What lines below include the string "recall"? Pick them out and copy them.

+++ Task inputs +++

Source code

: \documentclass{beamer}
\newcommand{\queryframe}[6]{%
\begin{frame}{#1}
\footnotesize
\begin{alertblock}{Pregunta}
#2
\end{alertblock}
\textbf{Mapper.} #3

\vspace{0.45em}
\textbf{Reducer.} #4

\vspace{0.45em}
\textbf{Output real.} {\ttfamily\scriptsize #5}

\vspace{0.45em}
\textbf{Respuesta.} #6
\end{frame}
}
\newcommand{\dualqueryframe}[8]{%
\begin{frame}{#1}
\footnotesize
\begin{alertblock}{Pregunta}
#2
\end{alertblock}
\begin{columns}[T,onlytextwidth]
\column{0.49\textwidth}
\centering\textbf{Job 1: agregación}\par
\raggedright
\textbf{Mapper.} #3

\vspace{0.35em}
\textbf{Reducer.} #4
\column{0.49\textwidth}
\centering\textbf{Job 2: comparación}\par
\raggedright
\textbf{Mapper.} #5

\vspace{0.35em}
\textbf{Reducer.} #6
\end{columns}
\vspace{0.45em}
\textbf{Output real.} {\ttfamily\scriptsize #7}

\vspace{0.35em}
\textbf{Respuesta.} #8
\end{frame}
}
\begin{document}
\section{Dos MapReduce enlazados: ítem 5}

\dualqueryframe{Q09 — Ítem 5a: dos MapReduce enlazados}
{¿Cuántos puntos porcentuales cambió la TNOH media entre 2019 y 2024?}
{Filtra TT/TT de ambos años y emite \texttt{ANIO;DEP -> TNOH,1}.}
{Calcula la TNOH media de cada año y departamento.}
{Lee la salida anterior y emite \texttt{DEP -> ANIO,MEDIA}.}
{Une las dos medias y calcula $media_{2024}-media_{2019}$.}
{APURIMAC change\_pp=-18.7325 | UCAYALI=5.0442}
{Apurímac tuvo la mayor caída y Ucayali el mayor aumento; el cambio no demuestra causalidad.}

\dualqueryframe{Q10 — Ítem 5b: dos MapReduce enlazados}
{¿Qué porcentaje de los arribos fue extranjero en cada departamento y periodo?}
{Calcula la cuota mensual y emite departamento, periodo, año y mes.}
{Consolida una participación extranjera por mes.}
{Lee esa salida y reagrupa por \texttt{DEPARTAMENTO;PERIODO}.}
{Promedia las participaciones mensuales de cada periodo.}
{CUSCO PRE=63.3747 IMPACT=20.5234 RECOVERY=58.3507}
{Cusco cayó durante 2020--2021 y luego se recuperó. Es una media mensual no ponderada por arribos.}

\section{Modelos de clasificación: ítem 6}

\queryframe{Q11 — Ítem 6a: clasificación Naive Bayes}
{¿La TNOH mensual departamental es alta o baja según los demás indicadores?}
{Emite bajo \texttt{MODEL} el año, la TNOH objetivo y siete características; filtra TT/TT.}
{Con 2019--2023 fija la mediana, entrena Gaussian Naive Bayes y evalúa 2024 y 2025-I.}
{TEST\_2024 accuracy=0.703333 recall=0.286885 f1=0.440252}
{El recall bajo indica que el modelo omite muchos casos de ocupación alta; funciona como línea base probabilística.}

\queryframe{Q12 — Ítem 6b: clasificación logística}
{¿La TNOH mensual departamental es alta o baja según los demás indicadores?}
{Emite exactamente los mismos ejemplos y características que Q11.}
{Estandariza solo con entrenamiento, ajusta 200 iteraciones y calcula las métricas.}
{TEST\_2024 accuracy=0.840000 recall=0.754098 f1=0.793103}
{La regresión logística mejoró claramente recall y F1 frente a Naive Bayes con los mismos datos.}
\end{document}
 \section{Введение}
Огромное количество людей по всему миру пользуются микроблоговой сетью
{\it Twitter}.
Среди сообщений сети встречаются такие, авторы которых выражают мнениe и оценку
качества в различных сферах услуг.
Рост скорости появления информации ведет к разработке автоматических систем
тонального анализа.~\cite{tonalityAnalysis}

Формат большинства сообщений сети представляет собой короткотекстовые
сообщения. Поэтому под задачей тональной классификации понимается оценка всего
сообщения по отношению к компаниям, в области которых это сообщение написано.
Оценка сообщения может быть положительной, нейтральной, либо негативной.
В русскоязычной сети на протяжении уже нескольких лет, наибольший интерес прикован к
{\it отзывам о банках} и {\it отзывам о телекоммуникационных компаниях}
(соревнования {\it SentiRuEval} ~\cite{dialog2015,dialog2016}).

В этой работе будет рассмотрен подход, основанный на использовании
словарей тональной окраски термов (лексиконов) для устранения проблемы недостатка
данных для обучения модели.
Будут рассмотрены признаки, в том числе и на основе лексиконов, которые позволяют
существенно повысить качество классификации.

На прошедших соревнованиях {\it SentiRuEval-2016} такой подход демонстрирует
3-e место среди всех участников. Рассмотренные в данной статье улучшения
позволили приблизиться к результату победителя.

+++

§ Answer to this exercise:
{TEST\_2024 accuracy=0.703333 recall=0.286885 f1=0.440252}
{El recall bajo indica que el modelo omite muchos casos de ocupación alta; funciona como línea base probabilística.}
{TEST\_2024 accuracy=0.840000 recall=0.754098 f1=0.793103}
{La regresión logística mejoró claramente recall y F1 frente a Naive Bayes con los mismos datos.}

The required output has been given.